Data supplied:
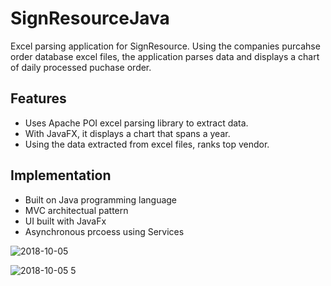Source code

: # SignResourceJava
Excel parsing application for SignResource. Using the companies purcahse order database excel files, the application parses data and
displays a chart of daily processed puchase order.

## Features
- Uses Apache POI excel parsing library to extract data.
- With JavaFX, it displays a chart that spans a year.
-  Using the data extracted from excel files, ranks top vendor.
 
 ## Implementation
 - Built on Java programming language
 - MVC architectual pattern
 - UI built with JavaFx
 - Asynchronous prcoess using Services
 
![2018-10-05](https://user-images.githubusercontent.com/20021751/46565106-1583c280-c8c1-11e8-8e0f-6b66f863d931.png)

 
![2018-10-05 5](https://user-images.githubusercontent.com/20021751/46565060-8f677c00-c8c0-11e8-8a0a-8a2365c4e2f6.png)

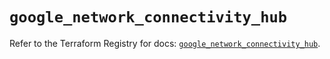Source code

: # `google_network_connectivity_hub`

Refer to the Terraform Registry for docs: [`google_network_connectivity_hub`](https://registry.terraform.io/providers/hashicorp/google/6.19.0/docs/resources/network_connectivity_hub).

Work task: Repeat the material above verbatim, with no pictures in the output.

Output of the exercise:
Source code

: # SignResourceJava
Excel parsing application for SignResource. Using the companies purcahse order database excel files, the application parses data and
displays a chart of daily processed puchase order.

## Features
- Uses Apache POI excel parsing library to extract data.
- With JavaFX, it displays a chart that spans a year.
-  Using the data extracted from excel files, ranks top vendor.
 
 ## Implementation
 - Built on Java programming language
 - MVC architectual pattern
 - UI built with JavaFx
 - Asynchronous prcoess using Services
 
![2018-10-05](https://user-images.githubusercontent.com/20021751/46565106-1583c280-c8c1-11e8-8e0f-6b66f863d931.png)

 
![2018-10-05 5](https://user-images.githubusercontent.com/20021751/46565060-8f677c00-c8c0-11e8-8a0a-8a2365c4e2f6.png)

Source code

: # `google_network_connectivity_hub`

Refer to the Terraform Registry for docs: [`google_network_connectivity_hub`](https://registry.terraform.io/providers/hashicorp/google/6.19.0/docs/resources/network_connectivity_hub).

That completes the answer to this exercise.